The Student News Site of Macalester College

The Mac Weekly

The Student News Site of Macalester College

The Mac Weekly

The Student News Site of Macalester College

The Mac Weekly

Activists discuss environmental future of Middle East water resources

By Brian Martucci

The Dead Sea could be completely dried up within 45 years unless decisive action is taken by the governments of Israel, Palestine and others to correct the festering environmental ills of the greater Middle East, according to Maya Negev and Gonen Sagy, two students for Israel’s Arava Institute.”Our ultimate goal is to save the Dead Sea from depletion and de-pollute the Jordan and Hebron Rivers,” Sagy said.

The two representatives from the environmental-solutions think tank were the featured speakers of the Macalester Jewish Organization-sponsored talk “Finding Common Ground: Crossing Borders for a Peaceful and Greener Future in the Middle East” on Monday. A crowd of about 20 filled an Olin-Rice lecture hall to listen to the 45 minutes of combined lecture and question session.

Extensive farming by Israelis of “temperate” crops—corn, wheat, oranges—that use large amounts of water in an arid environment has dramatically lowered the levels of the Sea of Galilee, the principal source of water for irrigation in Israel and Palestine, and the Jordan River, which drains it.

“You simply can’t farm with any intensity in an arid climate like Israel’s,” Sagy said. “Traditional Muslim agriculture, which often entails growing small plots of vegetables with palm trees planted at regular intervals to provide shade and soak up any extra water, is far more sustainable in the desert.”

Since the Jordan River is the only source of water for the tourist-magnet Dead Sea, the levels of the body of water are dropping at an even more alarming rate, Sagy and Negev said.

Perhaps even more serious is the state of the Hebron River, which drains lands now under Palestinian control. Poor farming techniques and industrialization have drained and polluted the river, which flows through some of the most populated parts of Israel and is beginning to pollute the aquifers that provide the bulk of the country’s drinking water.
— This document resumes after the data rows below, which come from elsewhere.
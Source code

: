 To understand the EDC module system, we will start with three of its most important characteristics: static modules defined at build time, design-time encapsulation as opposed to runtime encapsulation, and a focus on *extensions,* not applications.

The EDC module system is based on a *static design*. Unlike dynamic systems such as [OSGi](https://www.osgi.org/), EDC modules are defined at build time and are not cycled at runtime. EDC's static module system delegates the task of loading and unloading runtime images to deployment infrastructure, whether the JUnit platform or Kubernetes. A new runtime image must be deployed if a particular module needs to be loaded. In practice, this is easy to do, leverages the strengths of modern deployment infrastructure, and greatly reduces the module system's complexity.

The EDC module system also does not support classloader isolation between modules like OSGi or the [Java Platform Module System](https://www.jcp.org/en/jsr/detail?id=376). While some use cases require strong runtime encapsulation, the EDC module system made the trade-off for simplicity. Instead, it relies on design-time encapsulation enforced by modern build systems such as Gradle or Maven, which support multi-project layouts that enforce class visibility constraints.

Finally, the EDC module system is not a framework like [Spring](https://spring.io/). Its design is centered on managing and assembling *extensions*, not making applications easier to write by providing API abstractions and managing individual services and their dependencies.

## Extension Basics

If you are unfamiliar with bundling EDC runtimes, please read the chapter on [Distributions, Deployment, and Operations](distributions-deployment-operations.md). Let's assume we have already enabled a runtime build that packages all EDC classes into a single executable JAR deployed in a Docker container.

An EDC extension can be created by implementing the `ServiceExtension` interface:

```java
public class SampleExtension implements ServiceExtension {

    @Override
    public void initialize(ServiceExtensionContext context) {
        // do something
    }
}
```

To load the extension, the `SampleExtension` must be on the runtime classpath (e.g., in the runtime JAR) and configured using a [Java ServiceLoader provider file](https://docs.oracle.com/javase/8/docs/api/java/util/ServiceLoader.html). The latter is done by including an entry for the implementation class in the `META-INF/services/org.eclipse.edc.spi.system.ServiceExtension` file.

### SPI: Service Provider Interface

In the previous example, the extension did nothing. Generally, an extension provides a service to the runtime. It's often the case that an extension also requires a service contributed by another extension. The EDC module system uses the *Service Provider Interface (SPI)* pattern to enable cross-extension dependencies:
“We need to de-pollute the Hebron River quickly or else the people who live along it, both Israelis and Palestinians, are going to start to get very sick,” Negev said.

The Arava Institute is a non-traditional research and educational facility modeled after a kibbutz, a small-scale style of communal village common throughout Israel’s countryside. Located in a rural part of the country near the Jordanian border, the Institute currently accepts about 40 students per year—mostly Arab and Israeli, but European and American enrollment has increased in the last several years.
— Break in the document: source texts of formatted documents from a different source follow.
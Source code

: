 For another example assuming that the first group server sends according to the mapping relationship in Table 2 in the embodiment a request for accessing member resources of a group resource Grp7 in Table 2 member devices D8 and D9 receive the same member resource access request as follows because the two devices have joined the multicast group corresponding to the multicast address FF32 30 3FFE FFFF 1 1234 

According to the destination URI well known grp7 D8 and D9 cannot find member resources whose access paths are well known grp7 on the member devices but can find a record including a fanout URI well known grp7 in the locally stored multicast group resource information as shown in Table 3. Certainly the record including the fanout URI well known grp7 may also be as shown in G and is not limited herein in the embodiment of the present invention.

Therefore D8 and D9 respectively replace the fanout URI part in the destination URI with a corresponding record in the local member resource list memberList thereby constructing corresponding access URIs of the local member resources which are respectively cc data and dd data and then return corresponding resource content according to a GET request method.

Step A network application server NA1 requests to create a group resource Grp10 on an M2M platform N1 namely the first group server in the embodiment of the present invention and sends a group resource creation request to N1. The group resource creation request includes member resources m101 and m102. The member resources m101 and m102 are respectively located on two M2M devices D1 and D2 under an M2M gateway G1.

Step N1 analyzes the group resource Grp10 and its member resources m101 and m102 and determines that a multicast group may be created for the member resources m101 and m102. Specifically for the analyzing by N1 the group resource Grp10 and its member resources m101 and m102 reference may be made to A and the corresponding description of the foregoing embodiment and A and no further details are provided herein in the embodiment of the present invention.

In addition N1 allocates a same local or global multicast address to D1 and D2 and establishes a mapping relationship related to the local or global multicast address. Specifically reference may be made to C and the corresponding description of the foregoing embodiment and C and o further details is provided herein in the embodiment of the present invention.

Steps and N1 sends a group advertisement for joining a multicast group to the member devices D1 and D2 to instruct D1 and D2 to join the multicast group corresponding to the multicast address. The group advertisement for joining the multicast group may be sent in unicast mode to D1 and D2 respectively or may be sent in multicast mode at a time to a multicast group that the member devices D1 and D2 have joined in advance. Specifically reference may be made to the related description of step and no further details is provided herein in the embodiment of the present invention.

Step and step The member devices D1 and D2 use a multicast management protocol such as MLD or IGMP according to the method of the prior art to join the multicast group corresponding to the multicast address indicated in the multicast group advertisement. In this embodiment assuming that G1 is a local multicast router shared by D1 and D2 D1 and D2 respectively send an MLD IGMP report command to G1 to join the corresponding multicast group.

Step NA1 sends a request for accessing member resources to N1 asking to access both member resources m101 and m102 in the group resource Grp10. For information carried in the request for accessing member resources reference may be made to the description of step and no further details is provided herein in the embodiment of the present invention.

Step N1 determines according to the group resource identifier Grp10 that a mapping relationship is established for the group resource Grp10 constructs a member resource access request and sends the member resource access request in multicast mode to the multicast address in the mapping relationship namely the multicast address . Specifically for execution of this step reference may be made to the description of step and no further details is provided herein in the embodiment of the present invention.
The Institute aims to “use the idea of improving the environment to bring people from different backgrounds together,” Negev said.

“We recognize that the ongoing conflict between Israel and Palestine is not the only problem in the region today by trying to work toward environmental solutions, but in the course of that work we’re also trying to improve the security situation as well,” Sagy said.

Students in attendance at the lecture were both surprised by the breadth of the environmental problems facing Israel and impressed with the sincerity of the Institute’s mission.

“Before hearing [Sagy and Negev] speak, I thought Israel’s only problem was the tensions between Jews and Muslims there,” Oscar Boyle-Mejia ’09 said.

In addition to speaking at Macalester, Sagy and Negev were in St. Paul this week to represent Arava at the 36th Annual Conference for the North American Association of Environmental Educators.